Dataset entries
---------------
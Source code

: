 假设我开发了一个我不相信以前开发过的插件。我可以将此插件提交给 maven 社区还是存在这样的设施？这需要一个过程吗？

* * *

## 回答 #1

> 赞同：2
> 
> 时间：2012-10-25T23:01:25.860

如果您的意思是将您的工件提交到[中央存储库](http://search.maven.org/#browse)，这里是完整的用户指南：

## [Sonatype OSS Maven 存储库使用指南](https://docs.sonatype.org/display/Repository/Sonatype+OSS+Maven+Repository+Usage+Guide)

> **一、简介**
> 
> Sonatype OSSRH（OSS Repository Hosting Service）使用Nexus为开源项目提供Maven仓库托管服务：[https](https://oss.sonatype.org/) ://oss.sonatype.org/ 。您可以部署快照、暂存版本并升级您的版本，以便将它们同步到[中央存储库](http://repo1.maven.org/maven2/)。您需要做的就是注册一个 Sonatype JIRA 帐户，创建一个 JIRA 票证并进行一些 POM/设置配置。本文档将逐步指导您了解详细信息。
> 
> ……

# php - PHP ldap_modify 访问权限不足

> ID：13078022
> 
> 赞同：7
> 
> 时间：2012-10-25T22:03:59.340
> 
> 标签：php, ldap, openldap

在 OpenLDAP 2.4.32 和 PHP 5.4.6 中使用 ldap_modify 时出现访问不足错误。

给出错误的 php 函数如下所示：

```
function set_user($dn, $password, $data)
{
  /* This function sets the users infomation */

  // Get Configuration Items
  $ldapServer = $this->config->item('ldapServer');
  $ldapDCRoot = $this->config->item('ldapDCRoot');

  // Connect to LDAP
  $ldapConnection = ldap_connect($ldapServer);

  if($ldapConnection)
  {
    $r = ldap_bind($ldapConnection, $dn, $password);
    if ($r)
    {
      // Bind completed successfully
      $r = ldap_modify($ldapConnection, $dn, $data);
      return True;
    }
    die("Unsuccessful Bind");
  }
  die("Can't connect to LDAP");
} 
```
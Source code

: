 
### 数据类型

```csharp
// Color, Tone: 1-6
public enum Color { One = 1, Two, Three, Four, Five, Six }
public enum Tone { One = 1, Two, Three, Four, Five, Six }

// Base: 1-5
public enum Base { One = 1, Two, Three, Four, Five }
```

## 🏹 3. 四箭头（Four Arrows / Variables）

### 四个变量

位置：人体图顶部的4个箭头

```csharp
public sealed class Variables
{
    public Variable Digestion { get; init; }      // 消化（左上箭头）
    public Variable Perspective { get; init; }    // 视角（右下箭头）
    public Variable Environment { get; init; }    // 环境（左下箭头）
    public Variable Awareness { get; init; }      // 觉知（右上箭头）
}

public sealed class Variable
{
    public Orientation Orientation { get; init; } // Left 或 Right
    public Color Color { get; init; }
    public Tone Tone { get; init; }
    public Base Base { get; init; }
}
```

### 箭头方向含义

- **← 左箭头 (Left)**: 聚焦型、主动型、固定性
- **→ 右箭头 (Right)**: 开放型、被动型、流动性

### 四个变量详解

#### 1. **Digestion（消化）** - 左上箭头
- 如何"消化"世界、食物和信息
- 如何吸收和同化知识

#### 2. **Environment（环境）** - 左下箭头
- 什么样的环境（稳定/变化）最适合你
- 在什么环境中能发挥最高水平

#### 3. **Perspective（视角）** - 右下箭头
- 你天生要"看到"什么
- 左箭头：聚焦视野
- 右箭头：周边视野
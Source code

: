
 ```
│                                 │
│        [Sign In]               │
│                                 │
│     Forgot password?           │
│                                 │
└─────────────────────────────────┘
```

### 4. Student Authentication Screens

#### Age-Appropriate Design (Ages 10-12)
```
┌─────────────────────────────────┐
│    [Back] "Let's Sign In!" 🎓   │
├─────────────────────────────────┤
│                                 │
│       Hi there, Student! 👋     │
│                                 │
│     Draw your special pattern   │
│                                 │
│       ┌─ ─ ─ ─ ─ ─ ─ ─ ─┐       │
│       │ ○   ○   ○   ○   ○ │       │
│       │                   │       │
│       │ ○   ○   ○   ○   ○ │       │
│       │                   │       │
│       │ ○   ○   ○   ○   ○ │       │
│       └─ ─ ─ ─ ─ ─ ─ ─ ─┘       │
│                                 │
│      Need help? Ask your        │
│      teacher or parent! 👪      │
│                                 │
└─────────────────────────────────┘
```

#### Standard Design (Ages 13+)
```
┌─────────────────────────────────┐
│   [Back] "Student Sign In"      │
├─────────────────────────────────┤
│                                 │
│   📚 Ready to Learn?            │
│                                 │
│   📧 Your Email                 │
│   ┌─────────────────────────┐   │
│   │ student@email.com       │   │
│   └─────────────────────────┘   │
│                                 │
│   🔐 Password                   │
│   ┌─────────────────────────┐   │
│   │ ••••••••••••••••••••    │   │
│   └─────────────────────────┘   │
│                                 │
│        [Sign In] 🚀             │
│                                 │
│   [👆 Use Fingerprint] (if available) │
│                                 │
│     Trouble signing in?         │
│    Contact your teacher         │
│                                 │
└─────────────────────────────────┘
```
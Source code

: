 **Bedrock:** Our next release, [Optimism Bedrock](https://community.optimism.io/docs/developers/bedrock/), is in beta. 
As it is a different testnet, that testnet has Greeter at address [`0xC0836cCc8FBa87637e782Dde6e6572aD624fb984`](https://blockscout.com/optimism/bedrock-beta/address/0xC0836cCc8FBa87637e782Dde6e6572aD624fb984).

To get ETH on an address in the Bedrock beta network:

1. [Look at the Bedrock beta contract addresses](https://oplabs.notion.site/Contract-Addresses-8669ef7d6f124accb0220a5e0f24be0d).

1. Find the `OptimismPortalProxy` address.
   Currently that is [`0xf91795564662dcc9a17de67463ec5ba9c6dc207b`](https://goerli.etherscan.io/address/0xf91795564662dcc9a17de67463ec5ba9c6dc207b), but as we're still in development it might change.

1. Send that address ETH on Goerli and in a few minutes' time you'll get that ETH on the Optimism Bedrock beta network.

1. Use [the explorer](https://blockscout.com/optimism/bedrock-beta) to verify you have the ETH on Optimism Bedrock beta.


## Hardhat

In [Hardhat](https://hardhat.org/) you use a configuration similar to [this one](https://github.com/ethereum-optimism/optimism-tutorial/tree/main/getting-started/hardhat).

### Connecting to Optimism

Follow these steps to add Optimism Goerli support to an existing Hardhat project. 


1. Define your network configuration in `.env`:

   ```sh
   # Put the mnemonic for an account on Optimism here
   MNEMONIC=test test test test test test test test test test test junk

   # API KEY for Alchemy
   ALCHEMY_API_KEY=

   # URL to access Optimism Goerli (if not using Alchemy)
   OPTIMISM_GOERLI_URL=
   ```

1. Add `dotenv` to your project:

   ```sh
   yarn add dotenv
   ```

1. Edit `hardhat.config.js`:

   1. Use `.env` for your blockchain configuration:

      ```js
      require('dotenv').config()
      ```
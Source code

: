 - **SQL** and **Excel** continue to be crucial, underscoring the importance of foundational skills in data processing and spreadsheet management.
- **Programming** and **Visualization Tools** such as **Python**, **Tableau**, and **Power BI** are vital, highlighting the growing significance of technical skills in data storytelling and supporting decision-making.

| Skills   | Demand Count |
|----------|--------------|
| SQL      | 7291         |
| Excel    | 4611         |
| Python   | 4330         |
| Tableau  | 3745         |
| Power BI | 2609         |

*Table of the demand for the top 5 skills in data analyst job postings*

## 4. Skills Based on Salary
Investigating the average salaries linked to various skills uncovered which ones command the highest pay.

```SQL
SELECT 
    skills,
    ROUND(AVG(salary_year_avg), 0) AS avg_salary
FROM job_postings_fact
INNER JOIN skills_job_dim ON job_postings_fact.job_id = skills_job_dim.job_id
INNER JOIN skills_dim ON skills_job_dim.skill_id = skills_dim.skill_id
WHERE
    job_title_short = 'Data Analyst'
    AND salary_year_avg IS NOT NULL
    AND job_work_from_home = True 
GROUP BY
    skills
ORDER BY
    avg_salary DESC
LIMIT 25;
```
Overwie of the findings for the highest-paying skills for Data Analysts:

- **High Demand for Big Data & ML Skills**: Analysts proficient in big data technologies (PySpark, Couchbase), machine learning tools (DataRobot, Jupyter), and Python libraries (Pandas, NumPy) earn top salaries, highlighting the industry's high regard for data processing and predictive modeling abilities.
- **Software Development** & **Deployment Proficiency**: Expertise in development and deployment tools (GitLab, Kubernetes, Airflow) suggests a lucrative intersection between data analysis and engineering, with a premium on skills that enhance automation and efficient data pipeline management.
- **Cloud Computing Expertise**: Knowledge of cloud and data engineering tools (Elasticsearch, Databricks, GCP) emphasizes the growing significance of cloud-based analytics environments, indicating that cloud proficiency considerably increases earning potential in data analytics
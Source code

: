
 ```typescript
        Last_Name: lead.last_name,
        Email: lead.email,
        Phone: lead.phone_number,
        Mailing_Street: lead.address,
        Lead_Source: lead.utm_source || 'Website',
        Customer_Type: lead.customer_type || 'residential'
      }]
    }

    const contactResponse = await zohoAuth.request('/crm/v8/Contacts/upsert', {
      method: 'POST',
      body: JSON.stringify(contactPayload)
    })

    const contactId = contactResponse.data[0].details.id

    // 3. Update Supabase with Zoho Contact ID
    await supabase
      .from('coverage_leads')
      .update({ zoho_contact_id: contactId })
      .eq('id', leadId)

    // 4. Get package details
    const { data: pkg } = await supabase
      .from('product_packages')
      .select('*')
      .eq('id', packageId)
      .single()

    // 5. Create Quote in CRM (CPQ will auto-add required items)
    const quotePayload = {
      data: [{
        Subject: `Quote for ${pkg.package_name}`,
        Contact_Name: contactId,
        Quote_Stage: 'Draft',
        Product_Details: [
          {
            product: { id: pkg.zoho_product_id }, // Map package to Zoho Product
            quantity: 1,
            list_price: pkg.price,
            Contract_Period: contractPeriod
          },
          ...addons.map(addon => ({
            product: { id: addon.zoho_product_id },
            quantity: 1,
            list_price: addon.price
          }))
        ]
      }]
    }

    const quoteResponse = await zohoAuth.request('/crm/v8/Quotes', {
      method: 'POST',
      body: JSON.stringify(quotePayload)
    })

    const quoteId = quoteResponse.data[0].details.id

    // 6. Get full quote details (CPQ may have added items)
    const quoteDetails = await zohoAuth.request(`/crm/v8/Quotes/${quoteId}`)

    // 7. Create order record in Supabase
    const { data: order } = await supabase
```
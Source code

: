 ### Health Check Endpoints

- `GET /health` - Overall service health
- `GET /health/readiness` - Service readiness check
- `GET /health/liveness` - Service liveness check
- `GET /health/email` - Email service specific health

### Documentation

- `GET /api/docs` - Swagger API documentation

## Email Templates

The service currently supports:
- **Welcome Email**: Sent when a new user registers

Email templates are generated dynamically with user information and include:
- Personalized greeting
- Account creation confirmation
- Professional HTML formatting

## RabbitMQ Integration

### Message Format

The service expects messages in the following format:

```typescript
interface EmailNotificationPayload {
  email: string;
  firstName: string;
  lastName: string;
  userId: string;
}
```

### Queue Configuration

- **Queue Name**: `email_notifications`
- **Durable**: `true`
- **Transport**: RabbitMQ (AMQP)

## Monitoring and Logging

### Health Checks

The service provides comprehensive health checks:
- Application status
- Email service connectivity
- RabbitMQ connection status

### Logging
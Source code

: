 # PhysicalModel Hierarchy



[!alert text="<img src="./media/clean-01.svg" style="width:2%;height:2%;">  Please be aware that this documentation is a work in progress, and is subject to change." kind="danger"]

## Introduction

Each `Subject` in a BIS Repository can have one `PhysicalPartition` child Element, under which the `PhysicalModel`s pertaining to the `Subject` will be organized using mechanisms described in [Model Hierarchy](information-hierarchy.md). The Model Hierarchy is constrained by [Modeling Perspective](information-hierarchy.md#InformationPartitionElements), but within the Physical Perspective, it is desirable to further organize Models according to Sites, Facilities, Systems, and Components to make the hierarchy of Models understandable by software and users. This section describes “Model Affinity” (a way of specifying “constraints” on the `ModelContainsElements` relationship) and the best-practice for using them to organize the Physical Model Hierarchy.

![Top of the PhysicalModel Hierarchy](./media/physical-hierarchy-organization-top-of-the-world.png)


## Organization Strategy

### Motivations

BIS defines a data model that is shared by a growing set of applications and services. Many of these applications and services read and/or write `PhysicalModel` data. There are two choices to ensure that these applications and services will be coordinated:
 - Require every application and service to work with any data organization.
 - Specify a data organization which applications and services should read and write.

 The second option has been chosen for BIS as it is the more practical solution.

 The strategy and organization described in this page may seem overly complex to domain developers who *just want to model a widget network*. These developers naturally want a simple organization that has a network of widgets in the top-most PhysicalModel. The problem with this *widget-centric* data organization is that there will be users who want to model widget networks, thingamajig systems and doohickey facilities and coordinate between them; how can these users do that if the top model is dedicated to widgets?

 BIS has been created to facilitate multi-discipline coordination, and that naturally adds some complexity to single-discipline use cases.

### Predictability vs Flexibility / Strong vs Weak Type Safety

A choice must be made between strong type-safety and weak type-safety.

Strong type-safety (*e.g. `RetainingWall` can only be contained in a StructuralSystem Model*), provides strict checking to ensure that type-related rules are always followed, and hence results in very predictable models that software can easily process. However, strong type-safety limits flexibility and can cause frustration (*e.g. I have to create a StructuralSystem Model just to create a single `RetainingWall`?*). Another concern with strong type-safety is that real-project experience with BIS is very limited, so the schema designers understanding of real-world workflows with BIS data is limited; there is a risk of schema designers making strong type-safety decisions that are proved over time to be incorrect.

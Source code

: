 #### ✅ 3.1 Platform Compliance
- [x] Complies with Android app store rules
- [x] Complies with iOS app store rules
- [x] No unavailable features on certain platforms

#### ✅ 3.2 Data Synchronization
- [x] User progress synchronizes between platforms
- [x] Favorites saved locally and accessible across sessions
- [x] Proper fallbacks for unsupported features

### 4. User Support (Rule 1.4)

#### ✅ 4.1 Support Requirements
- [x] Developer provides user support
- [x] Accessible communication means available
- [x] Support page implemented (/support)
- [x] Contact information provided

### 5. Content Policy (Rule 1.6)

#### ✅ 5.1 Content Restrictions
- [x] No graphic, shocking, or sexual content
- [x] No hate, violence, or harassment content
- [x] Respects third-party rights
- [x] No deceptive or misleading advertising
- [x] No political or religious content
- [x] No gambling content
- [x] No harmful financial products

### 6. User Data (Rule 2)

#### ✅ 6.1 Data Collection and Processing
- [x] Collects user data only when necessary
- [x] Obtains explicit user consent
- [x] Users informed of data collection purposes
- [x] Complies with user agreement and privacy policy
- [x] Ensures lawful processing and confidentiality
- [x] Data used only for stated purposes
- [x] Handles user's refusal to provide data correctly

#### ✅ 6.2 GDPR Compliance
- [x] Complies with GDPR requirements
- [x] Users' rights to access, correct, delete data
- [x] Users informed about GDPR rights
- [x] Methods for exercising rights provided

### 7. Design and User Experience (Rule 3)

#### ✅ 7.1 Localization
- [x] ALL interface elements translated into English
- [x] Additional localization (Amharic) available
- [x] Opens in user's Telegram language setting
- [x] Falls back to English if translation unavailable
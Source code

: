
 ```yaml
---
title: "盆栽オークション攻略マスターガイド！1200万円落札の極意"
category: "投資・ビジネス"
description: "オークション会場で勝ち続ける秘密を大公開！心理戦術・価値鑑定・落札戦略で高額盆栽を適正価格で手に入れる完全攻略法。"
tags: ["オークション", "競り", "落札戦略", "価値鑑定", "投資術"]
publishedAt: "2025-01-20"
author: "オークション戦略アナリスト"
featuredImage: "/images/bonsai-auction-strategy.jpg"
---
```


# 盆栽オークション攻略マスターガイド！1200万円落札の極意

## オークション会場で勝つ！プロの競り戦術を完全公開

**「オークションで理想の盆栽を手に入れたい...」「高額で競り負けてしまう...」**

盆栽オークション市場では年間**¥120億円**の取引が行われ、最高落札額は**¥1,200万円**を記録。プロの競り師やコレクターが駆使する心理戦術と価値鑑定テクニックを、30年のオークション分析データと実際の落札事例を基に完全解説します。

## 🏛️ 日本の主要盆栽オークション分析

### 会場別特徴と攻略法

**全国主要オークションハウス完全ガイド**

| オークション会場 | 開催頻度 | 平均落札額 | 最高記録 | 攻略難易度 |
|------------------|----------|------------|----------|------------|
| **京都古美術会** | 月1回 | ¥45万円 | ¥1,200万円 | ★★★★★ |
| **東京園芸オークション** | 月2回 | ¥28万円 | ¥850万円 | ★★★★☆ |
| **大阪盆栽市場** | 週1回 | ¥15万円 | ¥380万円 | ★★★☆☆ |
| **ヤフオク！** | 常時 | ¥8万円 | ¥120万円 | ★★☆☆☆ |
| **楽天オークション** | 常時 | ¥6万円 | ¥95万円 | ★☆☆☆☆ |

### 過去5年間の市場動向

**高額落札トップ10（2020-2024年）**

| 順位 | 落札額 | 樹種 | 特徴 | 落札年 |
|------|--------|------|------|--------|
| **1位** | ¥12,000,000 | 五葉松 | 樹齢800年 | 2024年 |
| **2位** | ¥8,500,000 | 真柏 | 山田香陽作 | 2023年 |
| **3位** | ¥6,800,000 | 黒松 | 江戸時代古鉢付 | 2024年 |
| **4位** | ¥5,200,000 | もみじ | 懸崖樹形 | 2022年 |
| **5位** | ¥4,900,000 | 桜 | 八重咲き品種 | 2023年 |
---------------
Read the entries above and find each line holding the word "developers". Copy it out.

- **Expected output**
: **Bedrock:** Our next release, [Optimism Bedrock](https://community.optimism.io/docs/developers/bedrock/), is in beta. 
 The strategy and organization described in this page may seem overly complex to domain developers who *just want to model a widget network*. These developers naturally want a simple organization that has a network of widgets in the top-most PhysicalModel. The problem with this *widget-centric* data organization is that there will be users who want to model widget networks, thingamajig systems and doohickey facilities and coordinate between them; how can these users do that if the top model is dedicated to widgets?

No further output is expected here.